From: Daniel Lezcano
Date: Thu Jan 16 2014 - 06:03:24 EST

On 01/15/2014 03:37 PM, Alex Shi wrote:
On 01/15/2014 03:35 PM, Peter Zijlstra wrote:
On Wed, Jan 15, 2014 at 12:07:59PM +0800, Alex Shi wrote:
Currently we just try to find least load cpu. If some cpus idled,
we just pick the first cpu in cpu mask.

In fact we can get the interrupted idle cpu or the latest idled cpu,
then we may get the benefit from both latency and power.
The selected cpu maybe not the best, since other cpu may be interrupted
during our selecting. But be captious costs too much.

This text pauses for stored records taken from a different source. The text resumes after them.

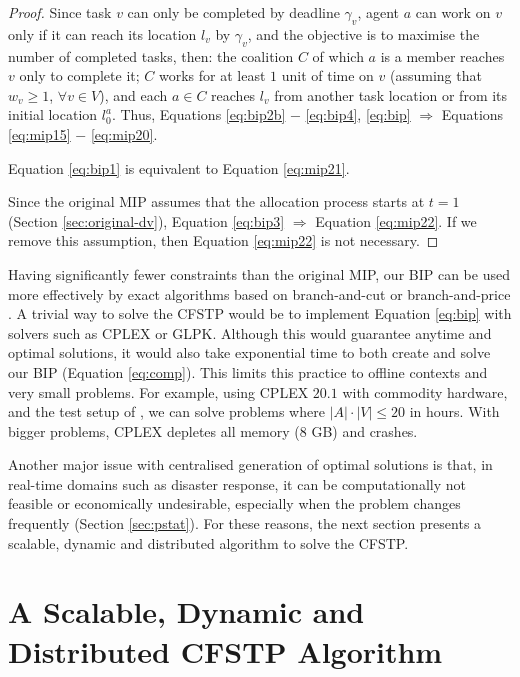 \begin{proof}
    Since task $v$ can only be completed by deadline $\gamma_v$, agent $a$ can work on $v$
    only if it can reach its location $l_v$ by $\gamma_v$, and the objective is to
    maximise the number of completed tasks, then: the coalition $C$ of which $a$ is a
    member reaches $v$ only to complete it; $C$ works for at least $1$ unit of time on $v$
    (assuming that $w_v \geq 1$, $\forall v \in V$), and each $a \in C$ reaches $l_v$ from
    another task location or from its initial location $l_0^a$. Thus, Equations
    \ref{eq:bip2b} $-$ \ref{eq:bip4}, \ref{eq:bip} $\Rightarrow$ Equations \ref{eq:mip15} $-$
    \ref{eq:mip20}.

    Equation \ref{eq:bip1} is equivalent to Equation \ref{eq:mip21}.

    Since the original MIP assumes that the allocation process starts at $t = 1$ (Section
    \ref{sec:original-dv}), Equation \ref{eq:bip3} $\Rightarrow$ Equation \ref{eq:mip22}. If
    we remove this assumption, then Equation \ref{eq:mip22} is not necessary.
\end{proof}
Having significantly fewer constraints than the original MIP, our BIP can be used more
effectively by exact algorithms based on branch-and-cut or branch-and-price \cite[Section
$3.1.1$]{top2019}. A trivial way to solve the CFSTP would be to implement Equation
\ref{eq:bip} with solvers such as CPLEX or GLPK. Although this would guarantee anytime and
optimal solutions, it would also take exponential time to both create and solve our BIP
(Equation \ref{eq:comp}). This limits this practice to offline contexts and very small
problems. For example, using CPLEX $20.1$ with commodity hardware, and the test setup of
\cite{ramchurn2010cfstp}, we can solve problems where $|A| \cdot |V| \leq 20$ in hours.
With bigger problems, CPLEX depletes all memory ($8$ GB) and crashes.

Another major issue with centralised generation of optimal solutions is that, in real-time
domains such as disaster response, it can be computationally not feasible or economically
undesirable, especially when the problem changes frequently (Section \ref{sec:pstat}). For
these reasons, the next section presents a scalable, dynamic and distributed algorithm to
solve the CFSTP.

\section{A Scalable, Dynamic and Distributed CFSTP Algorithm}\label{sec:dcts}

No, we should not do anything like this without first integrating

At which point we have a sane view of the idle states and can make a
sane choice between them.


Any comments to make it better?

Hi Alex,

it is a nice optimization attempt but I agree with Peter we should focus on integrating cpuidle.

The question is "how do we integrate cpuidle ?"

IMHO, the main problem are the governors, especially the menu governor.

The menu governor tries to predict the events per cpu. This approach which gave us a nice benefit for the power saving may not fit well for the scheduler.

I think we can classify the events in three categories:

1. fully predictable (timers)
2. partially predictable (eg. MMC, sdd or network)
3. unpredictable (eg. keyboard, network ingress after quiescent period)

The menu governor mix 2 and 3 with statistics and a performance multiplier to reach shallow states based on heuristic and experimentation for a specific platform.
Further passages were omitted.